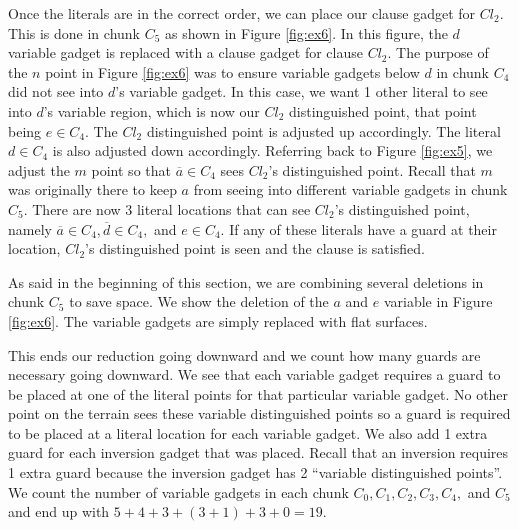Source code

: \documentclass[11pt]{article}
\begin{document}
Once the literals are in the correct order, we can place our clause gadget for $Cl_2$.  This is done in chunk $C_5$ as shown in Figure \ref{fig:ex6}.  In this figure, the $d$ variable gadget is replaced with a clause gadget for clause $Cl_2$.  The purpose of the $n$ point in Figure \ref{fig:ex6} was to ensure variable gadgets below $d$ in chunk $C_4$ did not see into $d$'s variable gadget.  In this case, we want 1 other literal to see into $d$'s variable region, which is now our $Cl_2$ distinguished point, that point being $e \in C_4$.  The $Cl_2$ distinguished point is adjusted up accordingly.  The literal $d \in C_4$ is also adjusted down accordingly.  Referring back to Figure \ref{fig:ex5}, we adjust the $m$ point so that $\overline{a} \in C_4$ sees $Cl_2$'s distinguished point.  Recall that $m$ was originally there to keep $a$ from seeing into different variable gadgets in chunk $C_5$.  There are now 3 literal locations that can see $Cl_2$'s distinguished point, namely $\overline{a} \in C_4, \overline{d} \in C_4,$ and $e \in C_4$.  If any of these literals have a guard at their location, $Cl_2$'s distinguished point is seen and the clause is satisfied.

As said in the beginning of this section, we are combining several deletions in chunk $C_5$ to save space.  We show the deletion of the $a$ and $e$ variable in Figure \ref{fig:ex6}.  The variable gadgets are simply replaced with flat surfaces.

This ends our reduction going downward and we count how many guards are necessary going downward.  We see that each variable gadget requires a guard to be placed at one of the literal points for that particular variable gadget.  No other point on the terrain sees these variable distinguished points so a guard is required to be placed at a literal location for each variable gadget.  We also add 1 extra guard for each inversion gadget that was placed.  Recall that an inversion requires 1 extra guard because the inversion gadget has 2 ``variable distinguished points''.  We count the number of variable gadgets in each chunk $C_0, C_1, C_2, C_3, C_4,$ and $C_5$ and end up with $5+4+3+(3+1)+3+0 = 19$.
\end{document}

### To do
Drop the pictures, then repeat the material word for word.

### Solution to this problem
Source code

: \documentclass[11pt]{article}
\begin{document}
Once the literals are in the correct order, we can place our clause gadget for $Cl_2$.  This is done in chunk $C_5$ as shown in Figure \ref{fig:ex6}.  In this figure, the $d$ variable gadget is replaced with a clause gadget for clause $Cl_2$.  The purpose of the $n$ point in Figure \ref{fig:ex6} was to ensure variable gadgets below $d$ in chunk $C_4$ did not see into $d$'s variable gadget.  In this case, we want 1 other literal to see into $d$'s variable region, which is now our $Cl_2$ distinguished point, that point being $e \in C_4$.  The $Cl_2$ distinguished point is adjusted up accordingly.  The literal $d \in C_4$ is also adjusted down accordingly.  Referring back to Figure \ref{fig:ex5}, we adjust the $m$ point so that $\overline{a} \in C_4$ sees $Cl_2$'s distinguished point.  Recall that $m$ was originally there to keep $a$ from seeing into different variable gadgets in chunk $C_5$.  There are now 3 literal locations that can see $Cl_2$'s distinguished point, namely $\overline{a} \in C_4, \overline{d} \in C_4,$ and $e \in C_4$.  If any of these literals have a guard at their location, $Cl_2$'s distinguished point is seen and the clause is satisfied.

As said in the beginning of this section, we are combining several deletions in chunk $C_5$ to save space.  We show the deletion of the $a$ and $e$ variable in Figure \ref{fig:ex6}.  The variable gadgets are simply replaced with flat surfaces.

This ends our reduction going downward and we count how many guards are necessary going downward.  We see that each variable gadget requires a guard to be placed at one of the literal points for that particular variable gadget.  No other point on the terrain sees these variable distinguished points so a guard is required to be placed at a literal location for each variable gadget.  We also add 1 extra guard for each inversion gadget that was placed.  Recall that an inversion requires 1 extra guard because the inversion gadget has 2 ``variable distinguished points''.  We count the number of variable gadgets in each chunk $C_0, C_1, C_2, C_3, C_4,$ and $C_5$ and end up with $5+4+3+(3+1)+3+0 = 19$.
\end{document}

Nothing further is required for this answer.